- **WHAT IS EXPECTED**: Nothing but the lines from the one containing "5. **Analytics** - Theo" to the end of the records below should be output, each exactly as written.

- **DATA SHOWN**:
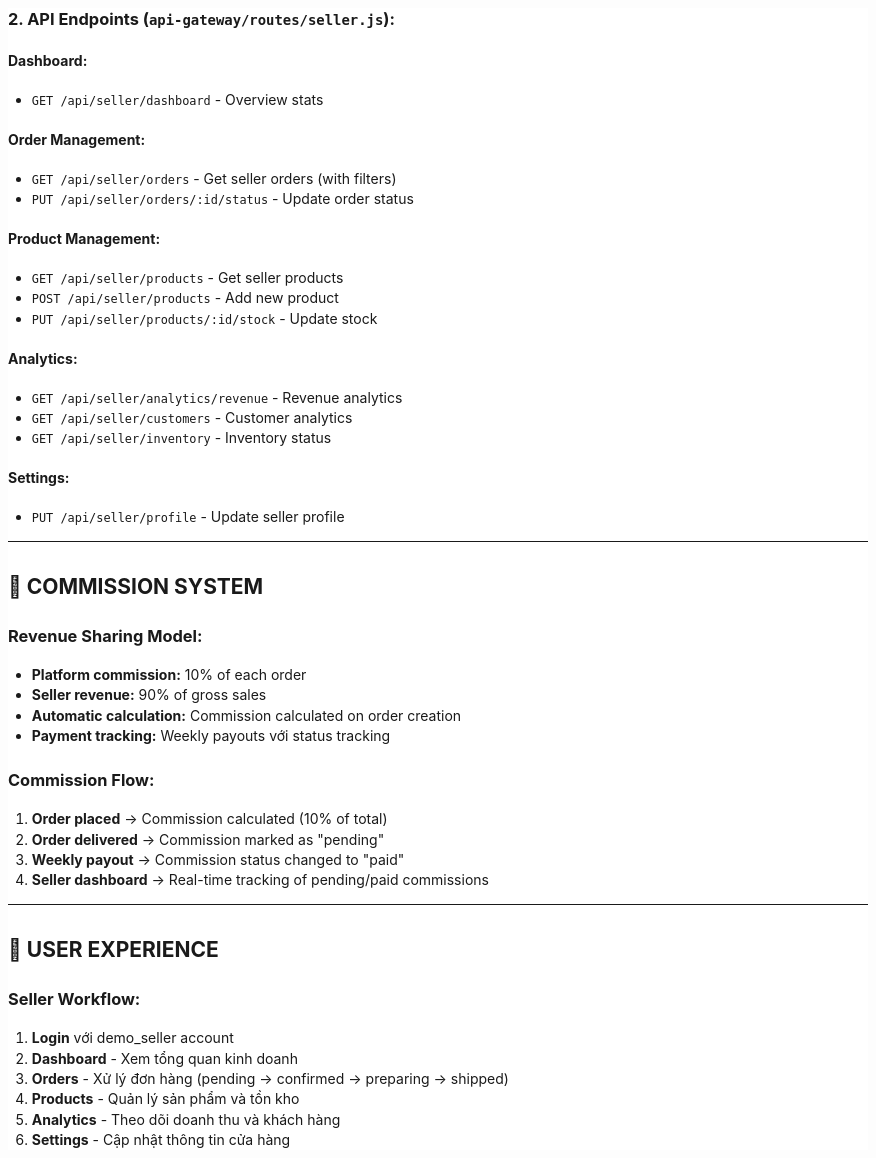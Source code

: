 ### **2. API Endpoints** (`api-gateway/routes/seller.js`):

#### **Dashboard:**
- `GET /api/seller/dashboard` - Overview stats

#### **Order Management:**
- `GET /api/seller/orders` - Get seller orders (with filters)
- `PUT /api/seller/orders/:id/status` - Update order status

#### **Product Management:**
- `GET /api/seller/products` - Get seller products
- `POST /api/seller/products` - Add new product
- `PUT /api/seller/products/:id/stock` - Update stock

#### **Analytics:**
- `GET /api/seller/analytics/revenue` - Revenue analytics
- `GET /api/seller/customers` - Customer analytics
- `GET /api/seller/inventory` - Inventory status

#### **Settings:**
- `PUT /api/seller/profile` - Update seller profile

---

## 🚀 **COMMISSION SYSTEM**

### **Revenue Sharing Model:**
- **Platform commission:** 10% of each order
- **Seller revenue:** 90% of gross sales
- **Automatic calculation:** Commission calculated on order creation
- **Payment tracking:** Weekly payouts với status tracking

### **Commission Flow:**
1. **Order placed** → Commission calculated (10% of total)
2. **Order delivered** → Commission marked as "pending"
3. **Weekly payout** → Commission status changed to "paid"
4. **Seller dashboard** → Real-time tracking of pending/paid commissions

---

## 📱 **USER EXPERIENCE**

### **Seller Workflow:**
1. **Login** với demo_seller account
2. **Dashboard** - Xem tổng quan kinh doanh
3. **Orders** - Xử lý đơn hàng (pending → confirmed → preparing → shipped)
4. **Products** - Quản lý sản phẩm và tồn kho
5. **Analytics** - Theo dõi doanh thu và khách hàng
6. **Settings** - Cập nhật thông tin cửa hàng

- **FINISHED EXERCISE**:
5. **Analytics** - Theo dõi doanh thu và khách hàng
6. **Settings** - Cập nhật thông tin cửa hàng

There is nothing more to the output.